Edgardo Curcio: a Sorrento echi della Secessione Viennese
La Fondazione Sorrento e l’Istituto di Cultura Torquato Tasso, con il patrocinio del Comune di Sorrento, dell’Università degli Studi “Federico Il” di Napoli oltre che con il sostegno della Direzione regionale dei Musei della Campania, hanno organizzato la mostra “Edgardo Curcio. Echi della Secessione viennese a Napoli”.
L’esposizione è allestita nelle sale di Villa Fiorentino in Sorrento e si articola in sei sezioni: la prima offre l’opportunità di capire l’ambiente artistico dei primi decenni del Novecento, a partire da Giuseppe Boschetto e della sua Scuola libera che accolse alcuni degli artisti napoletani protagonisti dei movimenti giovanilistici dell’epoca, tra cui il Curcio.
Nomi quali Eugenio Viti, Giuseppe Aprea, Edoardo Pansini, Saverio Gatto, Gennaro Villani e Roberto Scognamiglio si susseguono nella prima sezione della mostra. La seconda sezione raccoglie alcuni capolavori di Curcio che sinteticamente ne delinano l’intero percorso. Altre quattro sezioni seguono uno schema cronologico sui temi prediletti dall’artista: paesaggi, nature morte, la figura femminile e le scene di convegni familiari dove è protagonista la donna borghese, elegante senza ostentazione.
La ricerca di Edgardo Curcio risentiva tanto del Postimpressionismo quanto delle Secessioni mitteleuropee, in contrapposizione con il colorismo della tradizione napoletana. Nel 1911 Pansini raggiunse il Curcio a Roma e insieme visitarono l'Esposizione internazionale di Valle Giulia riportandone una forte impressione: Zuloaga, Anglada, Klimt e F. von Stuck costituivano le maggiori attrazioni nel panorama internazionale.
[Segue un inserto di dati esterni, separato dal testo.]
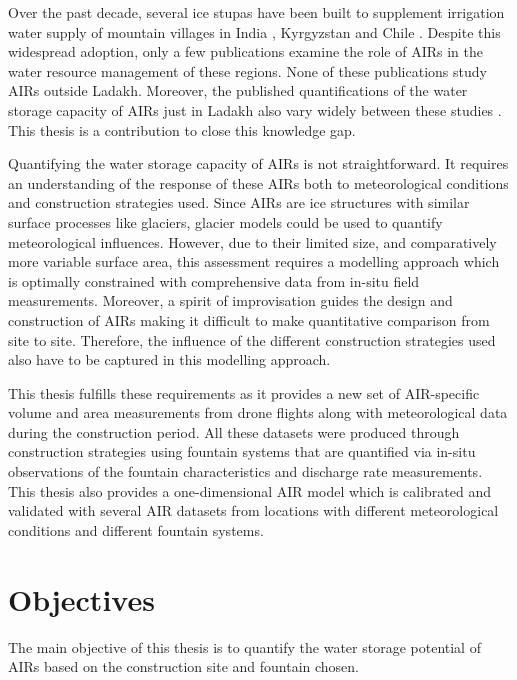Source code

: Over the past decade, several ice stupas have been built to supplement irrigation water supply of mountain
villages in India \citep{wangchukIceStupaCompetition2020, palmerStoringFrozenWater2022,
aggarwalAdaptationClimateChange2021}, Kyrgyzstan \citep{bbcnewsBrightArtificialGlacier2020} and Chile
\citep{reutersConservationistsChileAim2021}. Despite this widespread adoption, only a few publications examine
the role of AIRs in the water resource management of these regions. None of these publications study AIRs
outside Ladakh. Moreover, the published quantifications of the water storage capacity of AIRs just in Ladakh
also vary widely between these studies \citep{norphelSnowWaterHarvesting2015, baglaArtificialGlaciersHelp1998}.
This thesis is a contribution to close this knowledge gap.

Quantifying the water storage capacity of AIRs is not straightforward. It requires an understanding of the
response of these AIRs both to meteorological conditions and construction strategies used. Since AIRs are ice
structures with similar surface processes like glaciers, glacier models could be used to quantify meteorological
influences. However, due to their limited size, and comparatively more variable surface area, this assessment
requires a modelling approach which is optimally constrained with comprehensive data from in-situ field
measurements. Moreover, a spirit of improvisation guides the design and construction of AIRs making it difficult
to make quantitative comparison from site to site. Therefore, the influence of the different construction
strategies used also have to be captured in this modelling approach. 

This thesis fulfills these requirements as it provides a new set of AIR-specific volume and area measurements
from drone flights along with meteorological data during the construction period. All these datasets were
produced through construction strategies using fountain systems that are quantified via in-situ observations of
the fountain characteristics and discharge rate measurements. This thesis also provides a one-dimensional AIR
model which is calibrated and validated with several AIR datasets from locations with different meteorological
conditions and different fountain systems.


\section{Objectives}

The main objective of this thesis is to quantify the water storage potential of AIRs based on the construction
site and fountain chosen.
Il Curcio che a Roma aveva cominciato a seguire l'indirizzo divisionista del napoletano E. Lionne, del giovane Balla e di C. Innocenti, rimase affascinato da Klimt. Senza divenire mai un seguace pedissequo del pittore austriaco, ne assorbì la lezione dal punto di vista sia tecnico sia compositivo e ne integrò il pensiero e la teoria nella visione napoletana.